* _Exercise brief_
Search the entries below for the word "passation" and copy each line that has it.

* _Exercise inputs_
______________________________
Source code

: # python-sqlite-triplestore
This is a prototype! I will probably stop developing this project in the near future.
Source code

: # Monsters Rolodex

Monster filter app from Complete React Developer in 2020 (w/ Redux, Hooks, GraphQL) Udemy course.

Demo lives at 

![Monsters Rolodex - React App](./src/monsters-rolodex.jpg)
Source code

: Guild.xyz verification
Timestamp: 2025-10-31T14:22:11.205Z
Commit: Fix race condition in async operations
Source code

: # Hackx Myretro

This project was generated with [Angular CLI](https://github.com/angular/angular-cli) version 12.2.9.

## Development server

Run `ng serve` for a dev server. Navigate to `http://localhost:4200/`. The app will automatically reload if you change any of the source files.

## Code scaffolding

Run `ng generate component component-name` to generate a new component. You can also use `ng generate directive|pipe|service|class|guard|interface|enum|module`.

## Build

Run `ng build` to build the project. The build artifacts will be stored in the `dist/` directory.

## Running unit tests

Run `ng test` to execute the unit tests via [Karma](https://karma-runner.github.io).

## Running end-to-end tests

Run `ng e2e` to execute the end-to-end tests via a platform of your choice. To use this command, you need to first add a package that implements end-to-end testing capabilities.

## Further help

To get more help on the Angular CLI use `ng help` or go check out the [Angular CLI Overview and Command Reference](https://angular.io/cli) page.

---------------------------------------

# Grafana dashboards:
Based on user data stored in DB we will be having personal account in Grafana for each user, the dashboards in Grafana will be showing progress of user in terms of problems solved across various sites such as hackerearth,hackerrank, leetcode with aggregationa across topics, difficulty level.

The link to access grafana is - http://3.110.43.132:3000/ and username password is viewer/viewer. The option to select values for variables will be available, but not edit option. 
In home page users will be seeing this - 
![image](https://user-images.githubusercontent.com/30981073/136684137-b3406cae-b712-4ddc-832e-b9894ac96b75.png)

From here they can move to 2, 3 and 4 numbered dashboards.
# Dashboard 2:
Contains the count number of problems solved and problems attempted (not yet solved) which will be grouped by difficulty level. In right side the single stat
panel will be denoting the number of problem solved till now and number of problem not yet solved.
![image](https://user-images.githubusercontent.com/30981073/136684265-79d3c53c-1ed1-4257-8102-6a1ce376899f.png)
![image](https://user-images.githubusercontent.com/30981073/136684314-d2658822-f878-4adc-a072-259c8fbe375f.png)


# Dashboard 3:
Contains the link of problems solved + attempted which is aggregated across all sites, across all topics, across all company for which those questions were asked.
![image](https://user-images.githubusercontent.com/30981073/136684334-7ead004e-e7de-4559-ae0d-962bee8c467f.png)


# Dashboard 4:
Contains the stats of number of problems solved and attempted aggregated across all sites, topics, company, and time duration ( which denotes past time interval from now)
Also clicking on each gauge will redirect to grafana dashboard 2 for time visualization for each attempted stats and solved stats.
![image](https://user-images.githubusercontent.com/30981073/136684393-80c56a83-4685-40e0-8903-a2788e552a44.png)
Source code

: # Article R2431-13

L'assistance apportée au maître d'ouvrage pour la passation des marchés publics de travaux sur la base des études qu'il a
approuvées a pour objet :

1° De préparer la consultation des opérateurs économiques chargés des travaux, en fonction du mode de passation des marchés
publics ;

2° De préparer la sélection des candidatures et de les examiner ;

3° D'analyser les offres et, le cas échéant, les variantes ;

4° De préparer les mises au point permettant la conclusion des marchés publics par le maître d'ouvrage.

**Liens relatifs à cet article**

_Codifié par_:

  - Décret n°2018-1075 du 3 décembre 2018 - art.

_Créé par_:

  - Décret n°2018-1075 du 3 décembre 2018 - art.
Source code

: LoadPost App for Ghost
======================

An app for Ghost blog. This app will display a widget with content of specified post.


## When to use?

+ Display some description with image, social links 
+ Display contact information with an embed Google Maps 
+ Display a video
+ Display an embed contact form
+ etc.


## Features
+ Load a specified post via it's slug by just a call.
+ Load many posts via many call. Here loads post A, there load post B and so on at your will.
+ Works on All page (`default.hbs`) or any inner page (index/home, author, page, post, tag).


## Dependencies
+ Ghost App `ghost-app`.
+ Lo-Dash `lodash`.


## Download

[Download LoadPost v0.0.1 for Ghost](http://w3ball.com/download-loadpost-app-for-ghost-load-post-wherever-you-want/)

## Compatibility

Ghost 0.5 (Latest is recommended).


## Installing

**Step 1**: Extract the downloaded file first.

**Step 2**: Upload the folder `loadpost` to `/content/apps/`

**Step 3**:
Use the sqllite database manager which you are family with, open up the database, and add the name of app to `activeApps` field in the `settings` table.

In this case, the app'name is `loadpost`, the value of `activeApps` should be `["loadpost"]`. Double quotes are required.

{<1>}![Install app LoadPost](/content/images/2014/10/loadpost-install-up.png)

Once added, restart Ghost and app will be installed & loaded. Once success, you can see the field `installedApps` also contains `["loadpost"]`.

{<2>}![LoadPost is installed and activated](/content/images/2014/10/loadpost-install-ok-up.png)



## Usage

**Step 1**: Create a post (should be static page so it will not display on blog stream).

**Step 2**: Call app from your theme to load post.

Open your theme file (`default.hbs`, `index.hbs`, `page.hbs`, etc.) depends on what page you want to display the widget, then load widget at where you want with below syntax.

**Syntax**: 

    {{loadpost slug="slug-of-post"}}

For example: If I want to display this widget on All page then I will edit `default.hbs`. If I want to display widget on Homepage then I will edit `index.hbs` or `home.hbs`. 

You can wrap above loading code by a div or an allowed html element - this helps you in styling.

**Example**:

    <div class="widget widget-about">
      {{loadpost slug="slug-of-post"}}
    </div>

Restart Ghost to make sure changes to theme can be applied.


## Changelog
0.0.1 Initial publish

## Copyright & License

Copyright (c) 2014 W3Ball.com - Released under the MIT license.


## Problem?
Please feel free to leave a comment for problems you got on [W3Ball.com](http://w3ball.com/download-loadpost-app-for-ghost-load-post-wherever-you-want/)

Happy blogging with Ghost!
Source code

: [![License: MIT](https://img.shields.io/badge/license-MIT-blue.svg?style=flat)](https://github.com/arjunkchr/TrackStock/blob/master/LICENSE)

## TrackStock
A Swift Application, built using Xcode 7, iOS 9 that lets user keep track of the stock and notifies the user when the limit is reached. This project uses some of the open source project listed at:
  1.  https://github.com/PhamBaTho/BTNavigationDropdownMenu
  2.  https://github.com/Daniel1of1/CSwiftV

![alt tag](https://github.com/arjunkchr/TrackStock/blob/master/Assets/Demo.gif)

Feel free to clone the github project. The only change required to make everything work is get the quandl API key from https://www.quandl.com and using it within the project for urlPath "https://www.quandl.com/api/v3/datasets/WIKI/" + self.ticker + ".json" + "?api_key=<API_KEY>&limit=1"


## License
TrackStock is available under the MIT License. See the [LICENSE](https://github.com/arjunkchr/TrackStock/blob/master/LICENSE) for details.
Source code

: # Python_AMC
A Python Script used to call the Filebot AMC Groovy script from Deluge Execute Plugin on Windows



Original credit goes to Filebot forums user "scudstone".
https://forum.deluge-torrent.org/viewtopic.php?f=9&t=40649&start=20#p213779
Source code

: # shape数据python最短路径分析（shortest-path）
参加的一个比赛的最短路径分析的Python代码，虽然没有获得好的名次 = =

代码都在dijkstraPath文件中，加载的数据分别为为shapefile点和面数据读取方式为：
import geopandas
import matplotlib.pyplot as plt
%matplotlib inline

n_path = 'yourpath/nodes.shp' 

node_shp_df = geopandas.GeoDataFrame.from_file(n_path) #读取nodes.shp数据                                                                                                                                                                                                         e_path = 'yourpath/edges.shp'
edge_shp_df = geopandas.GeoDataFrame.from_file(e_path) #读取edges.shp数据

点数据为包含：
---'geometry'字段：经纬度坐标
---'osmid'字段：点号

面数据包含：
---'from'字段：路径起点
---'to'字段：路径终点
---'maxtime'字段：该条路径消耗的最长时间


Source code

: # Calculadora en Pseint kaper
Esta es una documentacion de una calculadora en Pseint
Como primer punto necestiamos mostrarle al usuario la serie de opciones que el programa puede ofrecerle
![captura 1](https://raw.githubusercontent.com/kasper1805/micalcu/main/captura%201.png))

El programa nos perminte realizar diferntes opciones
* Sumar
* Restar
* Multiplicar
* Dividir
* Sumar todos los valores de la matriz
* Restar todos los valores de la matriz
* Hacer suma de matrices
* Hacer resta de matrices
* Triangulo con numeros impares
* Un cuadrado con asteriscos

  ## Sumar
______________________________
* _Exercise result_
L'assistance apportée au maître d'ouvrage pour la passation des marchés publics de travaux sur la base des études qu'il a
1° De préparer la consultation des opérateurs économiques chargés des travaux, en fonction du mode de passation des marchés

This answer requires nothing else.